“The outlook for the Philippines remains sanguine, with GDP (gross domestic product) seen growing at 6.5 percent,” said Johanna Chua, Citigroup managing director and head of Asia Pacific Economic and Market Analysis, in a press briefing on Friday.
Citi’s 2017 forecast — within the government’s 6.5 percent to 7.5 percent target — represents a slowdown from the actual GDP growth of 6.9 percent in 2016.
“What’s really important in the Philippines is getting the fiscal traction more aggressively. So we are actually quite optimistic about tax reform this year. We think it will be passed at the end of the year,” Chua said.
“If there is some sort of dilution from the Department of Finance version, as long as revenue can still incrementally gain going into next year, that gives more fiscal buffer for the government,” she added.
Revenue gains will be used to support the Duterte government’s plans to spend P847 billion this year on infrastructure.
Citi also said that the Philippines, as a heavy exporter of chips, was expected to benefit from an upswing in technological cycle.
It noted that country finished second only to outperformer Vietnam in tech exports in the first half, ahead of Malaysia, Singapore, Thailand, North Korea, China, Korea, and Taiwan.
Citi said the tech sector was very significant driver of overall exports in Asia and is expected to stay resilient despite slower export growth in the region.
Electronic products remain the Philippines’ top export with total receipts of $2.62 billion in June, up 4.4 percent from a year earlier.
“Things bode well for the Philippines, with the government’s Build Build Build program and various socioeconomic programs providing the impetus that will support domestic growth,” said Paul Favila, Citi Markets and Securities Services head.
“Coupled with rising demand from our export markets, especially the chip market, the Philippines can look forward to maintaining its growth pace in the second half of the year, going into 2018, ” he added.
Risks to the Philippine economy are expected to come from tensions between North Korea and the United States, US Federal Reserve rate hikes, and domestic security.
“I think when you have Kim Jong Un and Donald Trump, that is an unpredictable risk but are expecting that it can be contained. But of course, we need to watch it if it does escalate, to the point where military action happens, there is obviously a risk there. And you would end up having strong dollar that would impact the Philippines,” Chua noted.
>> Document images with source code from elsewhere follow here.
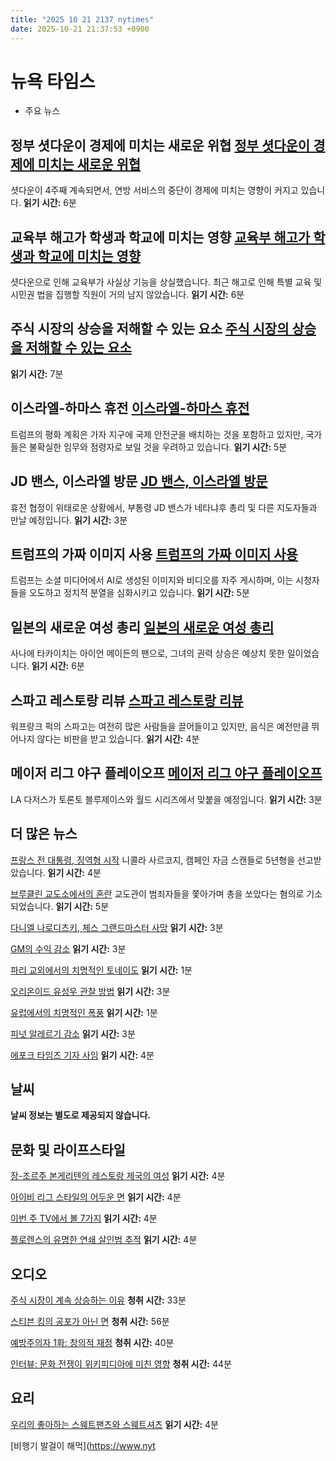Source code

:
 ```yaml
---
title: "2025 10 21 2137 nytimes"
date: 2025-10-21 21:37:53 +0900
---
```


# 뉴욕 타임스
- 주요 뉴스

## 정부 셧다운이 경제에 미치는 새로운 위협 [정부 셧다운이 경제에 미치는 새로운 위협](https://www.nytimes.com/2025/10/21/business/economy/government-shutdown-economic-effects.html)
셧다운이 4주째 계속되면서, 연방 서비스의 중단이 경제에 미치는 영향이 커지고 있습니다.
**읽기 시간:** 6분

## 교육부 해고가 학생과 학교에 미치는 영향 [교육부 해고가 학생과 학교에 미치는 영향](https://www.nytimes.com/2025/10/21/us/education-department-shutdown-layoffs.html)
셧다운으로 인해 교육부가 사실상 기능을 상실했습니다. 최근 해고로 인해 특별 교육 및 시민권 법을 집행할 직원이 거의 남지 않았습니다.
**읽기 시간:** 6분

## 주식 시장의 상승을 저해할 수 있는 요소 [주식 시장의 상승을 저해할 수 있는 요소](https://www.nytimes.com/2025/10/21/business/dealbook/stocks-rally-bulls-bears.html)
**읽기 시간:** 7분

## 이스라엘-하마스 휴전 [이스라엘-하마스 휴전](https://www.nytimes.com/2025/10/21/world/middleeast/gaza-ceasefire-international-security-force-hamas.html)
트럼프의 평화 계획은 가자 지구에 국제 안전군을 배치하는 것을 포함하고 있지만, 국가들은 불확실한 임무와 점령자로 보일 것을 우려하고 있습니다.
**읽기 시간:** 5분

## JD 밴스, 이스라엘 방문 [JD 밴스, 이스라엘 방문](https://www.nytimes.com/2025/10/21/world/middleeast/jd-vance-israel-gaza-ceasefire.html)
휴전 협정이 위태로운 상황에서, 부통령 JD 밴스가 네타냐후 총리 및 다른 지도자들과 만날 예정입니다.
**읽기 시간:** 3분

## 트럼프의 가짜 이미지 사용 [트럼프의 가짜 이미지 사용](https://www.nytimes.com/2025/10/21/business/media/trump-ai-truth-social-no-kings.html)
트럼프는 소셜 미디어에서 AI로 생성된 이미지와 비디오를 자주 게시하며, 이는 시청자들을 오도하고 정치적 분열을 심화시키고 있습니다.
**읽기 시간:** 5분

## 일본의 새로운 여성 총리 [일본의 새로운 여성 총리](https://www.nytimes.com/2025/10/21/world/asia/sanae-takaichi-japan-prime-minister.html)
사나에 타카이치는 아이언 메이든의 팬으로, 그녀의 권력 상승은 예상치 못한 일이었습니다.
**읽기 시간:** 6분

## 스파고 레스토랑 리뷰 [스파고 레스토랑 리뷰](https://www.nytimes.com/2025/10/21/dining/restaurant-review-spago-los-angeles.html)
워프랑크 퍽의 스파고는 여전히 많은 사람들을 끌어들이고 있지만, 음식은 예전만큼 뛰어나지 않다는 비판을 받고 있습니다.
**읽기 시간:** 4분

## 메이저 리그 야구 플레이오프 [메이저 리그 야구 플레이오프](https://www.nytimes.com/athletic/6728983/2025/10/20/dodgers-blue-jays-world-series-preview/)
LA 다저스가 토론토 블루제이스와 월드 시리즈에서 맞붙을 예정입니다.
**읽기 시간:** 3분

## 더 많은 뉴스
[프랑스 전 대통령, 징역형 시작](https://www.nytimes.com/2025/10/21/world/europe/sarkozy-france-president-jail.html)
니콜라 사르코지, 캠페인 자금 스캔들로 5년형을 선고받았습니다.
**읽기 시간:** 4분

[브루클린 교도소에서의 혼란](https://www.nytimes.com/2025/10/21/nyregion/brooklyn-mdc-contraband-guard-trial.html)
교도관이 범죄자들을 쫓아가며 총을 쏘았다는 혐의로 기소되었습니다.
**읽기 시간:** 5분

[다니엘 나로디츠키, 체스 그랜드마스터 사망](https://www.nytimes.com/2025/10/20/us/daniel-naroditsky-chess-grandmaster-dead.html)
**읽기 시간:** 3분

[GM의 수익 감소](https://www.nytimes.com/2025/10/21/business/general-motors-earnings-tariffs-evs.html)
**읽기 시간:** 3분

[파리 교외에서의 치명적인 토네이도](https://www.nytimes.com/2025/10/21/world/europe/tornado-paris-france.html)
**읽기 시간:** 1분

[오리온이드 유성우 관찰 방법](https://www.nytimes.com/2025/10/20/science/orionids-meteor-shower.html)
**읽기 시간:** 3분

[유럽에서의 치명적인 폭풍](https://www.nytimes.com/2025/10/20/world/europe/tornado-paris-france.html)
**읽기 시간:** 1분

[피넛 알레르기 감소](https://www.nytimes.com/2025/10/20/well/peanut-allergy-drop.html)
**읽기 시간:** 3분

[에포크 타임즈 기자 사임](https://www.nytimes.com/2025/10/20/business/media/epoch-times-pentagon-press-rules.html)
**읽기 시간:** 4분

## 날씨
**날씨 정보는 별도로 제공되지 않습니다.**

## 문화 및 라이프스타일
[장-조르주 본게리텐의 레스토랑 제국의 여성](https://www.nytimes.com/2025/10/19/style/the-woman-behind-jean-georges-vongerichtens-empire.html)
**읽기 시간:** 4분

[아이비 리그 스타일의 어두운 면](https://www.nytimes.com/2025/10/17/style/after-the-hunt-puma-osmosis-sneakers.html)
**읽기 시간:** 4분

[이번 주 TV에서 볼 7가지](https://www.nytimes.com/2025/10/20/arts/television/nobody-wants-this-tv-this-week.html)
**읽기 시간:** 4분

[플로렌스의 유명한 연쇄 살인범 추적](https://www.nytimes.com/2025/10/20/arts/television/monster-of-florence-netflix.html)
**읽기 시간:** 4분

## 오디오
[주식 시장이 계속 상승하는 이유](https://www.nytimes.com/2025/10/20/podcasts/the-daily/stock-market-tariff-trump.html)
**청취 시간:** 33분

[스티븐 킹의 공포가 아닌 면](https://www.nytimes.com/2025/10/17/books/review/podcast-stephen-king-shawshank-stand-by-me.html)
**청취 시간:** 56분

[예방주의자 1화: 창의적 재정](https://www.nytimes.com/2025/10/15/podcasts/serial-the-preventionist-episode-1.html)
**청취 시간:** 40분

[인터뷰: 문화 전쟁이 위키피디아에 미친 영향](https://www.nytimes.com/2025/10/18/magazine/jimmy-wales-interview.html)
**청취 시간:** 44분

## 요리
[우리의 좋아하는 스웨트팬츠와 스웨트셔츠](https://www.nytimes.com/wirecutter/reviews/best-sweatpants-sweatshirts/)
**읽기 시간:** 4분

[비행기 발걸이 해먹](https://www.nyt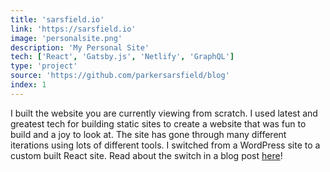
 ```yaml
---
title: 'sarsfield.io'
link: 'https://sarsfield.io'
image: 'personalsite.png'
description: 'My Personal Site'
tech: ['React', 'Gatsby.js', 'Netlify', 'GraphQL']
type: 'project'
source: 'https://github.com/parkersarsfield/blog'
index: 1
---
```


I built the website you are currently viewing from scratch. I used latest and greatest tech for building static sites to create a website that was fun to build and a joy to look at. The site has gone through many different iterations using lots of different tools. I switched from a WordPress site to a custom built React site. Read about the switch in a blog post [here](/blog/gatsby)!

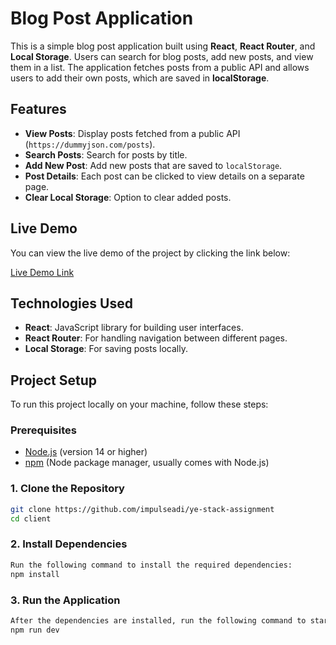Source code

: # Blog Post Application

This is a simple blog post application built using **React**, **React Router**, and **Local Storage**. Users can search for blog posts, add new posts, and view them in a list. The application fetches posts from a public API and allows users to add their own posts, which are saved in **localStorage**.

## Features

- **View Posts**: Display posts fetched from a public API (`https://dummyjson.com/posts`).
- **Search Posts**: Search for posts by title.
- **Add New Post**: Add new posts that are saved to `localStorage`.
- **Post Details**: Each post can be clicked to view details on a separate page.
- **Clear Local Storage**: Option to clear added posts.

## Live Demo

You can view the live demo of the project by clicking the link below:

[Live Demo Link](https://ye-stack-assignment.vercel.app/)  


## Technologies Used

- **React**: JavaScript library for building user interfaces.
- **React Router**: For handling navigation between different pages.
- **Local Storage**: For saving posts locally.

## Project Setup

To run this project locally on your machine, follow these steps:

### Prerequisites

- [Node.js](https://nodejs.org/) (version 14 or higher)
- [npm](https://npmjs.com/) (Node package manager, usually comes with Node.js)

### 1. Clone the Repository

```bash
git clone https://github.com/impulseadi/ye-stack-assignment
cd client
```
### 2. Install Dependencies
```bash
Run the following command to install the required dependencies:
npm install
```

 ### 3. Run the Application
 ```bash
After the dependencies are installed, run the following command to start the development server:
npm run dev
```

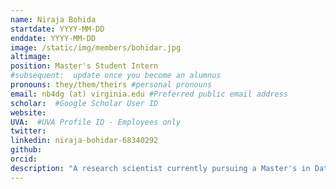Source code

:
 ```yaml
---
name: Niraja Bohida
startdate: YYYY-MM-DD
enddate: YYYY-MM-DD
image: /static/img/members/bohidar.jpg
altimage:
position: Master's Student Intern
#subsequent:  update once you become an alumnus
pronouns: they/them/theirs #personal pronouns
email: nb4dg (at) virginia.edu #Preferred public email address
scholar:  #Google Scholar User ID
website:
UVA:  #UVA Profile ID - Employees only
twitter:
linkedin: niraja-bohidar-68340292
github:
orcid:
description: "A research scientist currently pursuing a Master's in Data Science in order to shift myself towards the bioinformatics field."
---
```

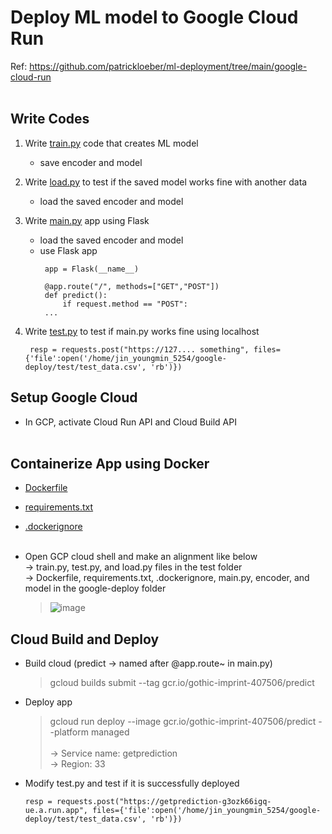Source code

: # Deploy ML model to Google Cloud Run
Ref: https://github.com/patrickloeber/ml-deployment/tree/main/google-cloud-run 
<br/><br/>

## Write Codes
1. Write [train.py](https://github.com/youngmin-jin/practice/blob/main/deploy_ml_model_to_cloud_run/test/train.py, "train.py") code that creates ML model
   - save encoder and model

2. Write [load.py](https://github.com/youngmin-jin/practice/blob/main/deploy_ml_model_to_cloud_run/test/test.py](https://github.com/youngmin-jin/practice/blob/main/deploy_ml_model_to_cloud_run/test/load.py)https://github.com/youngmin-jin/practice/blob/main/deploy_ml_model_to_cloud_run/test/load.py, "load.py") to test if the saved model works fine with another data
   - load the saved encoder and model

3. Write [main.py](https://github.com/youngmin-jin/practice/blob/main/gcp_cloud_run_deploy_ml_model/main.py, "main.py") app using Flask
   - load the saved encoder and model
   - use Flask app
     ```
      app = Flask(__name__)
      
      @app.route("/", methods=["GET","POST"])
      def predict():
          if request.method == "POST":
      ...
     ```

4. Write [test.py](https://github.com/youngmin-jin/practice/blob/main/deploy_ml_model_to_cloud_run/test/test.py, "test.py") to test if main.py works fine using localhost
   ```
    resp = requests.post("https://127.... something", files={'file':open('/home/jin_youngmin_5254/google-deploy/test/test_data.csv', 'rb')})
   ``` 

## Setup Google Cloud
- In GCP, activate Cloud Run API and Cloud Build API <br/><br/>

## Containerize App using Docker
- [Dockerfile](https://github.com/youngmin-jin/practice/blob/main/deploy_ml_model_to_cloud_run/Dockerfile, "Dockerfile")
- [requirements.txt](https://github.com/youngmin-jin/practice/blob/main/deploy_ml_model_to_cloud_run/requirements.txt, "requirements.txt")
- [.dockerignore](https://github.com/youngmin-jin/practice/blob/main/deploy_ml_model_to_cloud_run/.dockerignore, ".dockerignore") <br/><br/>

- Open GCP cloud shell and make an alignment like below <br/>
   -> train.py, test.py, and load.py files in the test folder <br/>
   -> Dockerfile, requirements.txt, .dockerignore, main.py, encoder, and model in the google-deploy folder <br/>
    > ![image](https://github.com/youngmin-jin/practice/assets/135728064/e2bcf68f-f31e-408a-a2a7-37b39de3afbb) 

## Cloud Build and Deploy
- Build cloud (predict -> named after @app.route~ in main.py)
  > gcloud builds submit --tag gcr.io/gothic-imprint-407506/predict 

- Deploy app
  > gcloud run deploy --image gcr.io/gothic-imprint-407506/predict --platform managed <br/><br/>
  >   -> Service name: getprediction <br/>
  >   -> Region: 33

- Modify test.py and test if it is successfully deployed
  ```
  resp = requests.post("https://getprediction-g3ozk66igq-ue.a.run.app", files={'file':open('/home/jin_youngmin_5254/google-deploy/test/test_data.csv', 'rb')})
  ```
“Of course security is a big issue that people are watching out for. As long as things are concentrade in Marawi City, I think the perception is that it is a manageable risk,” she added.
The International Monetary Fund earlier this week trimmed its 2017 Philippine growth forecast to 6.6 percent from 6.8 percent but said the country remained an economic standout amid global uncertainties.
Last week, local lender Metropolitan Bank & Trust Co. trimmed its 2017 Philippine growth forecast to 6.6 percent from the previous projection of above 7 percent.
Standard Chartered Bank has also cut its 2017 forecast to 6.5 percent from 6.8 percent, as has Credit Suisse, which is now estimating growth of 6 percent and not 6.4 percent.
The World Bank’s 2017 forecast is also a lower 6.8 percent, from 6.9 percent previously, with the first quarter slowdown cited for the revision.
ANZ Research, meanwhile, has kept its forecast at 6.9 percent, saying overall growth was strong and balanced. Capital Economics noted the economy was likely to continue growing at a solid 6.5 percent, while DBS and IHS Markit maintained their forecasts at 6.4 percent.
First Metro Investment Corp. and the University of Asia and the Pacific also maintained their GDP forecast at 7 percent for the year.
The Asian Development Bank, meanwhile, has raised its forecasts to 6.5 percent for 2017 and 6.7 percent for 2018.